The (potentially) bad news: As an undergrad in the lab, you can do a lot of work—planning and executing experiments, optimizing techniques, taking notes, and completing various research-like responsibilities—and not collect enough results or data to earn an authorship. Sometimes it’s due to bad luck, or not having enough hands-on time at the bench, and sometimes it’s a combination of those and other factors.

Another potential disappointment is when an editor rejects a manuscript. (This can happen upon receipt of the manuscript or after it's been through the review process.) The PI then decides if it's better to resubmit to the same journal after making modifications or send the manuscript to a different one. However, before resubmitting a manuscript, there is often a push to collect more data, controls, or experiments.

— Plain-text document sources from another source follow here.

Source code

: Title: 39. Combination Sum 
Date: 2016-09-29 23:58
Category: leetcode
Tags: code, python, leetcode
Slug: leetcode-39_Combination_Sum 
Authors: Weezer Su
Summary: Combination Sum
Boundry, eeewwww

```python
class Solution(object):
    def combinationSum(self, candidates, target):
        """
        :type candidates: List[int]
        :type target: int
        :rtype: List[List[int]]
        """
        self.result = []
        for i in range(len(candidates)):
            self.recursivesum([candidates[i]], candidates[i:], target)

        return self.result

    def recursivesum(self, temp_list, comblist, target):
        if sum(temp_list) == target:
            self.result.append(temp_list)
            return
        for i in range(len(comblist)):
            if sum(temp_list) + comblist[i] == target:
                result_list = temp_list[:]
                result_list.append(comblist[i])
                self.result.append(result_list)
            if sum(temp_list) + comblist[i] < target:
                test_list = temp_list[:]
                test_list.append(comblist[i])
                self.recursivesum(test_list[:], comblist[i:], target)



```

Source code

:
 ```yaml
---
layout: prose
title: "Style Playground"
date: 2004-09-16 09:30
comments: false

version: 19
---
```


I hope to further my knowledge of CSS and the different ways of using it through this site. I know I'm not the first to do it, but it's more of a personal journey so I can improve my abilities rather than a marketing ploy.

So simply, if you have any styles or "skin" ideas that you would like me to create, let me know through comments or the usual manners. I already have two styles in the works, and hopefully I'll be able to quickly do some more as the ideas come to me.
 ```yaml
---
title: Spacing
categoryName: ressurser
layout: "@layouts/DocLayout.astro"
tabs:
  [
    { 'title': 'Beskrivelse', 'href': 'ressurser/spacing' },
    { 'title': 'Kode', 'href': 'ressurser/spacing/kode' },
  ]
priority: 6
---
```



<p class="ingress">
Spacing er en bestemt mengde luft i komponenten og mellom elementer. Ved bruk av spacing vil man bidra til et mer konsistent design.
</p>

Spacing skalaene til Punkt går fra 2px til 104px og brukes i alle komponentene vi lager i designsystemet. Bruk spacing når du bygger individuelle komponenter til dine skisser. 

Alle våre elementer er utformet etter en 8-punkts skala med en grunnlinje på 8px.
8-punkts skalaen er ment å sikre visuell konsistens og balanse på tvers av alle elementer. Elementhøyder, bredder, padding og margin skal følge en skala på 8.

So, be aware that things often move more slowly in the academic publishing world than expected.

Lastly, some PIs and journals require researchers to make an intellectual contribution to the research project to earn a co-authorship. Unfortunately, we're unable to provide a universal definition of intellectual contribution because it's determined by individual professors, or journals, and therefore isn't standard across labs.

However, some requirements might range from coming up experiments and designing them, being able to interpret the result or analyze the data, writing some of the manuscript (or contribution to editing on some level), and demonstrating a solid understanding of the overall project and its significance. So, by some professor’s and journal's definitions, especially if you start your undergraduate research experience early in your college career, you might not have yet taken the classes needed to intellectually contribute to your project.

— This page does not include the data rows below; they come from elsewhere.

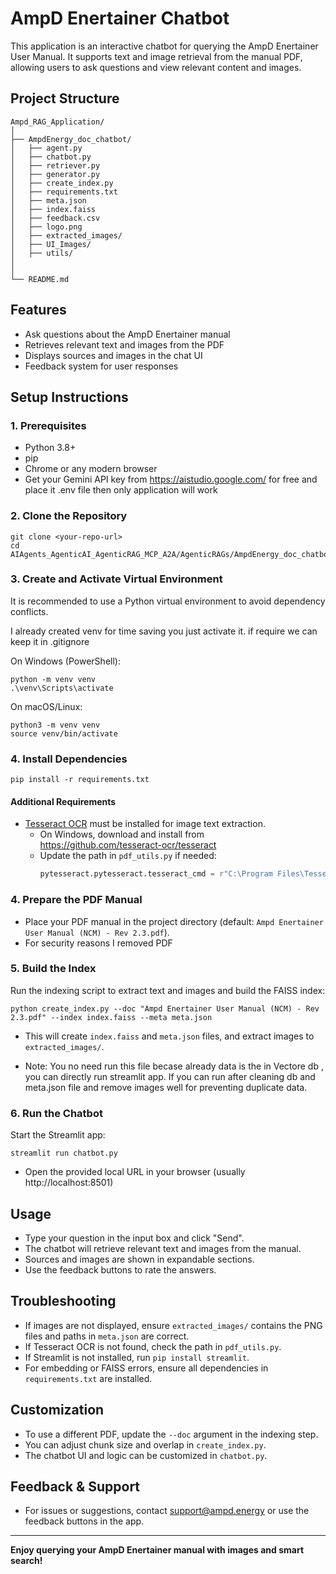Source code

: 
# AmpD Enertainer Chatbot

This application is an interactive chatbot for querying the AmpD Enertainer User Manual. It supports text and image retrieval from the manual PDF, allowing users to ask questions and view relevant content and images.

## Project Structure

```
Ampd_RAG_Application/
│
├── AmpdEnergy_doc_chatbot/
│   ├── agent.py
│   ├── chatbot.py
│   ├── retriever.py
│   ├── generator.py
│   ├── create_index.py
│   ├── requirements.txt
│   ├── meta.json
│   ├── index.faiss
│   ├── feedback.csv
│   ├── logo.png
│   ├── extracted_images/
│   ├── UI_Images/
│   ├── utils/
│  
│
└── README.md
```

## Features
- Ask questions about the AmpD Enertainer manual
- Retrieves relevant text and images from the PDF
- Displays sources and images in the chat UI
- Feedback system for user responses

## Setup Instructions

### 1. Prerequisites
- Python 3.8+
- pip
- Chrome or any modern browser
- Get your Gemini API key from  https://aistudio.google.com/ for free and place it .env file
   then only application will work

### 2. Clone the Repository
```
git clone <your-repo-url>
cd AIAgents_AgenticAI_AgenticRAG_MCP_A2A/AgenticRAGs/AmpdEnergy_doc_chatbot
```


### 3. Create and Activate Virtual Environment
It is recommended to use a Python virtual environment to avoid dependency conflicts.

I already created venv for time saving you just activate it. if require we can keep it in .gitignore

On Windows (PowerShell):
```
python -m venv venv
.\venv\Scripts\activate
```

On macOS/Linux:
```
python3 -m venv venv
source venv/bin/activate
```

### 4. Install Dependencies
```
pip install -r requirements.txt
```

#### Additional Requirements
- [Tesseract OCR](https://github.com/tesseract-ocr/tesseract) must be installed for image text extraction.
    - On Windows, download and install from https://github.com/tesseract-ocr/tesseract
    - Update the path in `pdf_utils.py` if needed:
      ```python
      pytesseract.pytesseract.tesseract_cmd = r"C:\Program Files\Tesseract-OCR\tesseract.exe"
      ```

### 4. Prepare the PDF Manual
- Place your PDF manual in the project directory (default: `Ampd Enertainer User Manual (NCM) - Rev 2.3.pdf`).
- For security reasons I removed PDF 

### 5. Build the Index
Run the indexing script to extract text and images and build the FAISS index:
```
python create_index.py --doc "Ampd Enertainer User Manual (NCM) - Rev 2.3.pdf" --index index.faiss --meta meta.json
```
- This will create `index.faiss` and `meta.json` files, and extract images to `extracted_images/`.

- Note: You no need run this file becase already data is the in Vectore db , you can directly run streamlit app. If you can run after cleaning db and meta.json file and remove images well for preventing duplicate data.

### 6. Run the Chatbot
Start the Streamlit app:
```
streamlit run chatbot.py
```
- Open the provided local URL in your browser (usually http://localhost:8501)

## Usage
- Type your question in the input box and click "Send".
- The chatbot will retrieve relevant text and images from the manual.
- Sources and images are shown in expandable sections.
- Use the feedback buttons to rate the answers.

## Troubleshooting
- If images are not displayed, ensure `extracted_images/` contains the PNG files and paths in `meta.json` are correct.
- If Tesseract OCR is not found, check the path in `pdf_utils.py`.
- If Streamlit is not installed, run `pip install streamlit`.
- For embedding or FAISS errors, ensure all dependencies in `requirements.txt` are installed.

## Customization
- To use a different PDF, update the `--doc` argument in the indexing step.
- You can adjust chunk size and overlap in `create_index.py`.
- The chatbot UI and logic can be customized in `chatbot.py`.

## Feedback & Support
- For issues or suggestions, contact support@ampd.energy or use the feedback buttons in the app.

---

**Enjoy querying your AmpD Enertainer manual with images and smart search!**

As an undergrad in the lab, if a publication is important to you, set up a meeting with your PI to discuss the possibility. If you're primarily working with a graduate student or postdoc as a lab mentor, try to meet with them and your PI at the same time.

It's never too early to open this conversation with your PI and lab mentor, to discuss your contributions to the project, and if you’re on track for earning co-authorship on an abstract, poster, or journal publication. And before the meeting is over, ask specifically, “What do I need to do to earn a co-authorship on X?” Granted, they might not have the satisfying answer you're hoping for (guarantees are few and far between for research projects) but knowing the requirements and PI's thoughts on the matter are important to prevent a misunderstanding later.

Once you know what your PI believes will be needed to for you to earn the publication you desire, work with them (and your direct research mentor if they are different people) to set specific goals and a timeline. Then it's time to make it work, and keep them both updated during your research experience.